S : Je te répondrais que généralement je bosse avec les gens avec qui j’ai envie de bosser. Après il y a le rap et il y a la vie et, pendant un certain moment, j’ai été un peu absent… Et je te dirais que, moi aussi, je suis dans une période de changement et je n’ai pas nécessairement envie de bosser avec tout le monde. Et encore c’est des conneries tout ça. Regarde, je suis sur Street Lourd II,j’ai bossé avec plein de petits rappeurs que personne ne connaît…

Si tu veux que je te dise la vérité, je pense qu’il s’agit d’une mode. Je pense que tu es obligé de passer par une phase où les gens bavent un peu sur toi. Rohff, sorti de ‘5.9.1’, était la personne qu’il ne fallait pas côtoyer, qui n’était plus crédible… Il est revenu et tout le monde a dit que c’était le boss. Après ‘0.9’, si tu disais bonjour à Booba, t’étais un fils de pute. Là, la tendance elle s’inverse et, finalement, on aime bien Booba… Je pense que tout le monde passe par là et, quelque part, ça me motive. Les gens balancent tout un tas de rumeurs et c’est là que ça devient bon ! Il y a un enjeu.
Sincèrement, pour ce qui est de poser avec des gens, j’ai posé avec des gens. Après, c’est pas n’importe quel trou du cul qui va s’inventer une vie de caillera qui va m’avoir sur son projet. Les personnes qui s’inventent des vies, les personnes que je n’apprécie pas… Je ne vais pas rapper avec ! Mais je rappe avec les gens que j’apprécie et il y a des feats que j’ai envie de faire et que je prépare pour le prochain projet.
Après, j’ai toujours été difficile à joindre. Regarde, j’ai trois téléphones [il les sort] mais je n’ai jamais de téléphone [rires]. Ça a tout le temps été comme ça et avec tout le monde.

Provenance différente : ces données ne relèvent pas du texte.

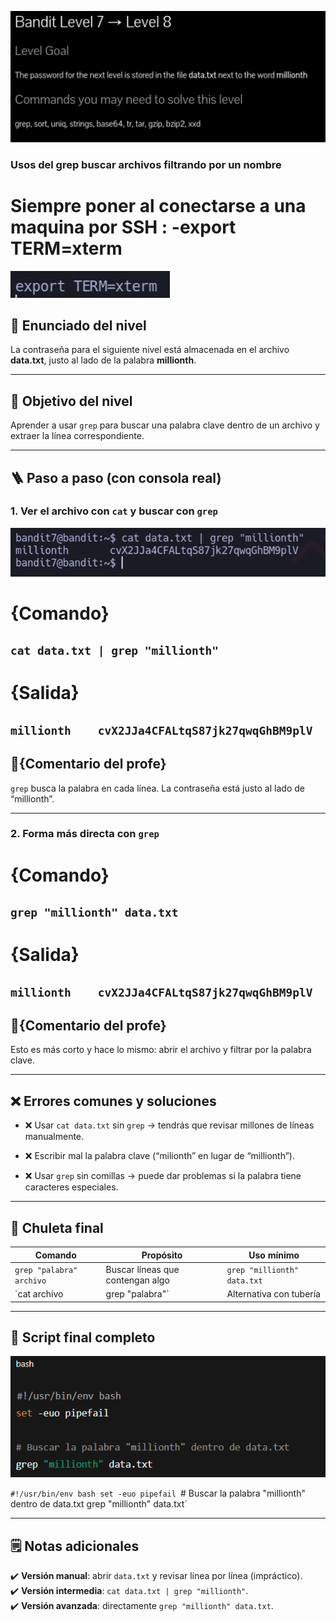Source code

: ![Bandit Image](../../Imagenes/level-7-8-1.png)

### Usos del grep buscar archivos filtrando por un nombre 


# Siempre poner al conectarse a una maquina por SSH : -export TERM=xterm
![Bandit Image](../../Imagenes/bandit-banner.png)




## 📄 Enunciado del nivel

La contraseña para el siguiente nivel está almacenada en el archivo **data.txt**, justo al lado de la palabra **millionth**.

---

## 🔎 Objetivo del nivel

Aprender a usar `grep` para buscar una palabra clave dentro de un archivo y extraer la línea correspondiente.

---

## 🪜 Paso a paso (con consola real)

### 1. Ver el archivo con `cat` y buscar con `grep`

![Bandit Image](../../Imagenes/level-7-8-3.png)
# {Comando}

## `cat data.txt | grep "millionth"`

# {Salida}

## `millionth    cvX2JJa4CFALtqS87jk27qwqGhBM9plV`

## 💬{Comentario del profe}  

`grep` busca la palabra en cada línea. La contraseña está justo al lado de “millionth”.

---

### 2. Forma más directa con `grep`



# {Comando}

## `grep "millionth" data.txt`

# {Salida}

## `millionth    cvX2JJa4CFALtqS87jk27qwqGhBM9plV`

## 💬{Comentario del profe} 

Esto es más corto y hace lo mismo: abrir el archivo y filtrar por la palabra clave.

---

## ❌ Errores comunes y soluciones

- ❌ Usar `cat data.txt` sin `grep` → tendrás que revisar millones de líneas manualmente.
    
- ❌ Escribir mal la palabra clave (“milionth” en lugar de “millionth”).
    
- ❌ Usar `grep` sin comillas → puede dar problemas si la palabra tiene caracteres especiales.
    

---

## 🧾 Chuleta final

|Comando|Propósito|Uso mínimo|
|---|---|---|
|`grep "palabra" archivo`|Buscar líneas que contengan algo|`grep "millionth" data.txt`|
|`cat archivo|grep "palabra"`|Alternativa con tubería|

---

## 🧩 Script final completo

![Bandit Image](../../Imagenes/level-7-8-4.png)

`#!/usr/bin/env bash set -euo pipefail
`# Buscar la palabra "millionth" dentro de data.txt grep "millionth" data.txt`

---

## 🗒️ Notas adicionales

✔️ **Versión manual**: abrir `data.txt` y revisar línea por línea (impráctico).  
✔️ **Versión intermedia**: `cat data.txt | grep "millionth"`.  
✔️ **Versión avanzada**: directamente `grep "millionth" data.txt`.


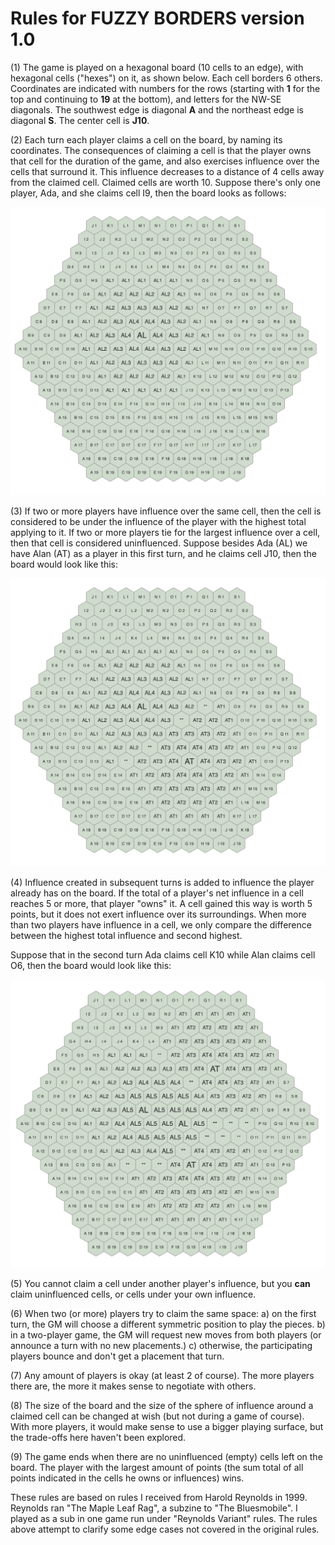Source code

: # Rules for FUZZY BORDERS    version 1.0

(1) The game is played on a hexagonal board (10 cells to an edge), with
hexagonal cells ("hexes") on it, as shown below. Each cell borders 6 others.
Coordinates are indicated with numbers for the rows (starting with **1** for
the top and continuing to **19** at the bottom), and letters for the NW-SE
diagonals. The southwest edge is diagonal **A** and the northeast edge is
diagonal **S**. The center cell is **J10**.

(2) Each turn each player claims a cell on the board, by naming its coordinates.
The consequences of claiming a cell is that the player owns that cell for the
duration of the game, and also exercises influence over the cells that
surround it. This influence decreases to a distance of 4 cells away from the
claimed cell. Claimed cells are worth 10. Suppose there's only one player, Ada,
and she claims cell I9, then the board looks as follows:

![Ada Alone](./AL.png)

(3) If two or more players have influence over the same cell, then the cell is
considered to be under the influence of the player with the highest total
applying to it. If two or more players tie for the largest influence over a
cell, then that cell is considered uninfluenced. Suppose besides Ada (AL) we have
Alan (AT) as a player in this first turn, and he claims cell J10, then the board
would look like this:

![Ada and Alan](./AL+AT2.png)


(4) Influence created in subsequent turns is added to influence the player
already has on the board. If the total of a player's net influence in a cell
reaches 5 or more, that player "owns" it. A cell gained this way is worth 5
points, but it does not exert influence over its surroundings. When more than 
two players have influence in a cell, we only compare the difference between
the highest total influence and second highest.

Suppose that in the second turn Ada claims cell K10 while Alan
claims cell O6, then the board would look like this:

![Ada and Alan two turns](./AL+AT-T2.png)

(5) You cannot claim a cell under another player's influence, but you **can**
claim uninfluenced cells, or cells under your own influence.

(6) When two (or more) players try to claim the same space:
a) on the first turn, the GM will choose a different symmetric position to
 play the pieces. 
b) in a two-player game, the GM will request new moves from both players (or
announce a turn with no new placements.)
c) otherwise, the participating players bounce and don't get a placement that
turn.

(7) Any amount of players is okay (at least 2 of course). The more players
there are, the more it makes sense to negotiate with others.

(8) The size of the board and the size of the sphere of influence around a
claimed cell can be changed at wish (but not during a game of course). With
more players, it would make sense to use a bigger playing surface, but the
trade-offs here haven't been explored.

(9) The game ends when there are no uninfluenced (empty) cells left on the
board. The player with the largest amount of points (the sum total of all
points indicated in the cells he owns or influences) wins.


These rules are based on rules I received from Harold Reynolds in 1999.
Reynolds ran "The Maple Leaf Rag", a subzine to "The Bluesmobile". I played
as a sub in one game run under "Reynolds Variant" rules. The rules above
attempt to clarify some edge cases not covered in the original rules. 
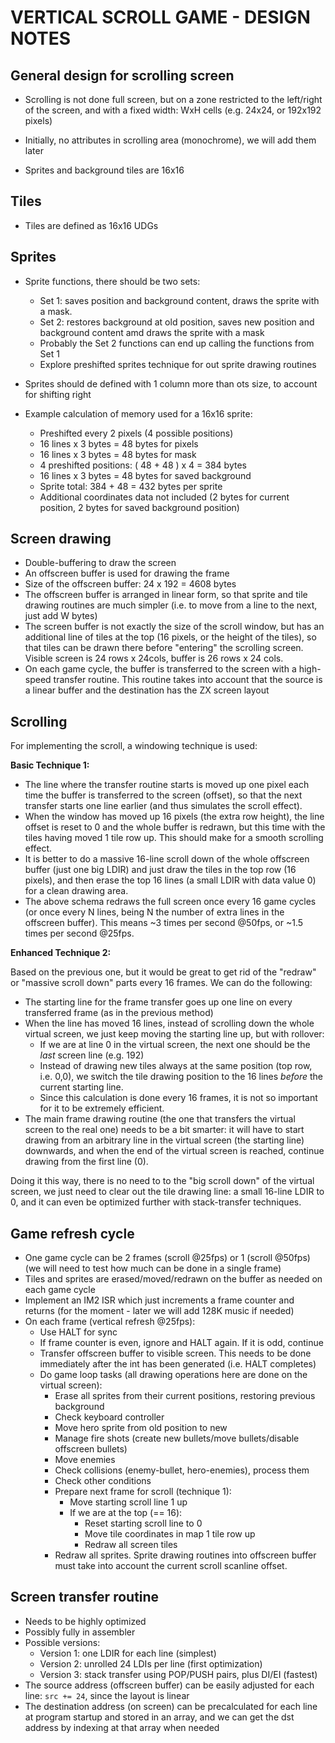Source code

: # VERTICAL SCROLL GAME - DESIGN NOTES

## General design for scrolling screen

- Scrolling is not done full screen, but on a zone restricted to the left/right of the screen, and with a fixed width: WxH cells (e.g. 24x24, or 192x192 pixels)

- Initially, no attributes in scrolling area (monochrome), we will add them later

- Sprites and background tiles are 16x16

## Tiles

- Tiles are defined as 16x16 UDGs

## Sprites

- Sprite functions, there should be two sets:
  - Set 1: saves position and background content, draws the sprite with a mask.
  - Set 2: restores background at old position, saves new position and background content amd draws the sprite with a mask
  - Probably the Set 2 functions can end up calling the functions from Set 1
  - Explore preshifted sprites technique for out sprite drawing routines

- Sprites should de defined with 1 column more than ots size, to account for shifting right
- Example calculation of memory used for a 16x16 sprite:
  - Preshifted every 2 pixels (4 possible positions)
  - 16 lines x 3 bytes = 48 bytes for pixels
  - 16 lines x 3 bytes = 48 bytes for mask
  - 4 preshifted positions: ( 48 + 48 ) x 4 = 384 bytes
  - 16 lines x 3 bytes = 48 bytes for saved background
  - Sprite total: 384 + 48 = 432 bytes per sprite
  - Additional coordinates data not included (2 bytes for current position, 2 bytes for saved background position)

## Screen drawing

- Double-buffering to draw the screen
- An offscreen buffer is used for drawing the frame
- Size of the offscreen buffer: 24 x 192 = 4608 bytes
- The offscreen buffer is arranged in linear form, so that sprite and tile drawing routines are much simpler (i.e. to move from a line to the next, just add W bytes)
- The screen buffer is not exactly the size of the scroll window, but has an additional line of  tiles at the top (16 pixels, or the height of the tiles), so that tiles can be drawn there before "entering" the scrolling screen. Visible screen is 24 rows x 24cols, buffer is 26 rows x 24 cols.
- On each game cycle, the buffer is transferred to the screen with a high-speed transfer routine. This routine takes into account that the source is a linear buffer and the destination has the ZX screen layout

## Scrolling

For implementing the scroll, a windowing technique is used:

**Basic Technique 1:**

- The line where the transfer routine starts is moved up one pixel each time the buffer is transferred to the screen (offset), so that the next transfer starts one line earlier (and thus simulates the scroll effect).
- When the window has moved up 16 pixels (the extra row height), the line offset is reset to 0 and the whole buffer is redrawn, but this time with the tiles having moved 1 tile row up. This should make for a smooth scrolling effect.
- It is better to do a massive 16-line scroll down of the whole offscreen buffer (just one big LDIR) and just draw the tiles in the top row (16 pixels), and then erase the top 16 lines (a small LDIR with data value 0) for a clean drawing area.
- The above schema redraws the full screen once every 16 game cycles (or once every N lines, being N the number of extra lines in the offscreen buffer). This means ~3 times per second @50fps, or ~1.5 times per second @25fps.

**Enhanced Technique 2:**

Based on the previous one, but it would be great to get rid of the "redraw" or "massive scroll down" parts every 16 frames. We can do the following:

- The starting line for the frame transfer goes up one line on every transferred frame (as in the previous method)
- When the line has moved 16 lines, instead of scrolling down the whole virtual screen, we just keep moving the starting line up, but with rollover:
  - If we are at line 0 in the virtual screen, the next one should be the _last_ screen line (e.g. 192)
  - Instead of drawing new tiles always at the same position (top row, i.e. 0,0), we switch the tile drawing position to the 16 lines _before_ the current starting line.
  - Since this calculation is done every 16 frames, it is not so important for it to be extremely efficient.
- The main frame drawing routine (the one that transfers the virtual screen to the real one) needs to be a bit smarter: it will have to start drawing from an arbitrary line in the virtual screen (the starting line) downwards, and when the end of the virtual screen is reached, continue drawing from the first line (0).

Doing it this way, there is no need to to the "big scroll down" of the virtual screen, we just need to clear out the tile drawing line: a small 16-line LDIR to 0, and it can even be optimized further with stack-transfer techniques.

## Game refresh cycle

- One game cycle can be 2 frames (scroll @25fps) or 1 (scroll @50fps) (we will need to test how much can be done in a single frame)
- Tiles and sprites are erased/moved/redrawn on the buffer as needed on each game cycle
- Implement an IM2 ISR which just increments a frame counter and returns (for the moment - later we will add 128K music if needed)
- On each frame (vertical refresh @25fps):
  - Use HALT for sync
  - If frame counter is even, ignore and HALT again. If it is odd, continue
  - Transfer offscreen buffer to visible screen. This needs to be done immediately after the int has been generated (i.e. HALT completes)
  - Do game loop tasks (all drawing operations here are done on the virtual screen):
    - Erase all sprites from their current positions, restoring previous background
    - Check keyboard controller
    - Move hero sprite from old position to new
    - Manage fire shots (create new bullets/move bullets/disable offscreen bullets)
    - Move enemies
    - Check collisions (enemy-bullet, hero-enemies), process them
    - Check other conditions
    - Prepare next frame for scroll (technique 1):
      - Move starting scroll line 1 up
      - If we are at the top (== 16):
        - Reset starting scroll line to 0
        - Move tile coordinates in map 1 tile row up
        - Redraw all screen tiles
    - Redraw all sprites. Sprite drawing routines into offscreen buffer must take into account the current scroll scanline offset.

## Screen transfer routine

- Needs to be highly optimized
- Possibly fully in assembler
- Possible versions:
  - Version 1: one LDIR for each line (simplest)
  - Version 2: unrolled 24 LDIs per line (first optimization)
  - Version 3: stack transfer using POP/PUSH pairs, plus DI/EI (fastest)
- The source address (offscreen buffer) can be easily adjusted for each line: `src += 24`, since the layout is linear
- The destination address (on screen) can be precalculated for each line at program startup and stored in an array, and we can get the dst address by indexing at that array when needed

A : Ils te servent à quoi alors ces trois téléphones ?

S : J’ai un téléphone familial, un autre que je change toutes les trois semaines et un dernier pour les gens à qui j’ai envie de donner mon numéro [Rire]. J’ai toujours été comme ça. Au départ à IV my people, tout le monde se plaignait du fait que j’étais injoignable. Je ne le fais pas exprès.
Des fois, je vais être devant toi en train d’envoyer un texto et je vais te dire « nan nan mais j’ai pas de téléphone » [rires]. Je fonctionne comme ça.
Mais c’est sûr que je ne vais pas rapper avec n’importe quel gars qui va s’inventer une vie. Je ne rappe qu’avec des gens que je kiffe. J’ai été faire des morceaux avec Alpha et j’ai kiffé. Là, je vais faire un morceau avec VF Gang parce que je les ai rencontrés et qu’on s’est compris. Il y a un petit d’Aulnay, HND, que j’ai rencontré et qui est super bon. Pareil, Reda, un petit gars de Nîmes, est un homme à surveiller. Voilà, je rappe avec les gens que j’apprécie.
J’ai senti cette espèce de tourbillon négatif ambiant et je n’ai pas compris au début. « Qu’est-ce que j’ai fait de mal ? » [sourire] En plus, il y a eu ‘Stop’ et là les gens se sont dit qu’ils pouvaient m’allumer. « Il n’est même plus muslim ! » Tu vois ce que je veux dire ? [rires] « Là, on peut le terminer ! » Tout ça a contribué à créer cet effet là mais ça tue mec.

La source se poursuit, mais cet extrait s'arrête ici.